PDA

View Full Version : Eye exercises



TimOR
07-22-2005, 08:00 AM
Hi Tribe,
About a year ago I had both my daughters eyes checked. Tara my oldest was fine but Dana had a slight difference in vision between eyes.
About two weeks ago Dana started saying that she needed to go to the eye doctor. My wife took her there today and when tested she was found to have an immense difference between both eyes. one could read the top line of the chart, the other eye could only read the bottom.
I heard someone quite a while ago( didn't pay attention then due to my own vision being ok) talking about eye exercises to keep your eyes healthy and prevent deterioration.
Has anyone here used any of these techniques and had positive results ?
Can anyone suggest a reliable/proven source ?
I may just be in shock and grasping at straws.
Thanks,

vyapada
07-22-2005, 11:03 PM
Check out this article by Coach Sonnon, I haven't tested eye performance results, but I can feel changes in my mood from doing eye exercises - releasing tension etc.

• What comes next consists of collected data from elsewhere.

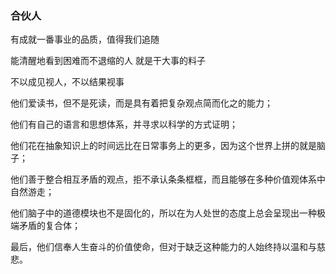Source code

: 

### 合伙人

有成就一番事业的品质，值得我们追随

能清醒地看到困难而不退缩的人 就是干大事的料子

不以成见视人，不以结果视事

他们爱读书，但不是死读，而是具有着把复杂观点简而化之的能力；

他们有自己的语言和思想体系，并寻求以科学的方式证明；

他们花在抽象知识上的时间远比在日常事务上的更多，因为这个世界上拼的就是脑子；

他们善于整合相互矛盾的观点，拒不承认条条框框，而且能够在多种价值观体系中自然游走；

他们脑子中的道德模块也不是固化的，所以在为人处世的态度上总会呈现出一种极端矛盾的复合体；

最后，他们信奉人生奋斗的价值使命，但对于缺乏这种能力的人始终持以温和与慈悲。
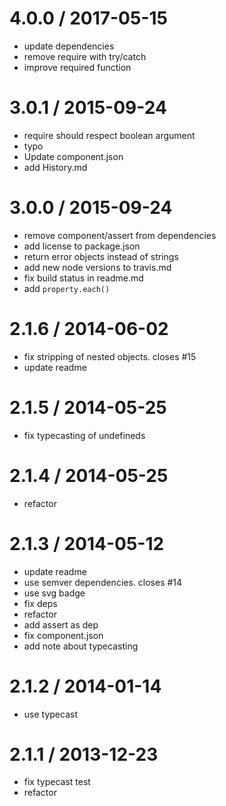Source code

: 
4.0.0 / 2017-05-15
==================

  * update dependencies
  * remove require with try/catch
  * improve required function

3.0.1 / 2015-09-24
==================

  * require should respect boolean argument
  * typo
  * Update component.json
  * add History.md

3.0.0 / 2015-09-24
==================

  * remove component/assert from dependencies
  * add license to package.json
  * return error objects instead of strings
  * add new node versions to travis.md
  * fix build status in readme.md
  * add `property.each()`

2.1.6 / 2014-06-02
==================

  * fix stripping of nested objects. closes #15
  * update readme

2.1.5 / 2014-05-25
==================

  * fix typecasting of undefineds

2.1.4 / 2014-05-25
==================

  * refactor

2.1.3 / 2014-05-12
==================

  * update readme
  * use semver dependencies. closes #14
  * use svg badge
  * fix deps
  * refactor
  * add assert as dep
  * fix component.json
  * add note about typecasting

2.1.2 / 2014-01-14
==================

  * use typecast

2.1.1 / 2013-12-23
==================

  * fix typecast test
  * refactor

http://www.circularstrengthmag.com/35/sonnon5.html

TimOR
07-23-2005, 04:31 AM
Thanks Chris,
Thats excellent, just the sort of material I'm after.

s a fossett
07-23-2005, 10:09 AM
you can also google the bates method.

Jay76
07-25-2005, 05:41 PM
The bates method is good. Nutrition is good too. Plenty of Fat and Vitman A from Meat, ex. egg yolks. Beta Cartone from Carrots, make sure to eat Veg, carrots with plenty of Butter is important. Supplments= Cod liver oil. Eat plenty of tomotes, blueberries, butter ( www.grasslandbeef.com) Free range organic eggs are important.

Myself have bad eyes. Severe near sightness and I was born with catoracts. My left eye overall has the best vison. Basically my left eye takes over most of the vison. So if I damage my left eye I would be "legally blind" so to speak, thats how much my left eye takes over. I can see out of my right, but its weaker. The doctors when I was a kid tried the old patch over the eye over my stronger eye, to make my weaker eye work more, but did not work much.

My mother had bad nutrition while she was pregnant and also I had bad nutriton growing up. People underestimate the importance of full recovery for women that have given birth. It takes the womans body 2-3 years to fulley recovery from the birth and sometimes even years if thier nutrition is very poor.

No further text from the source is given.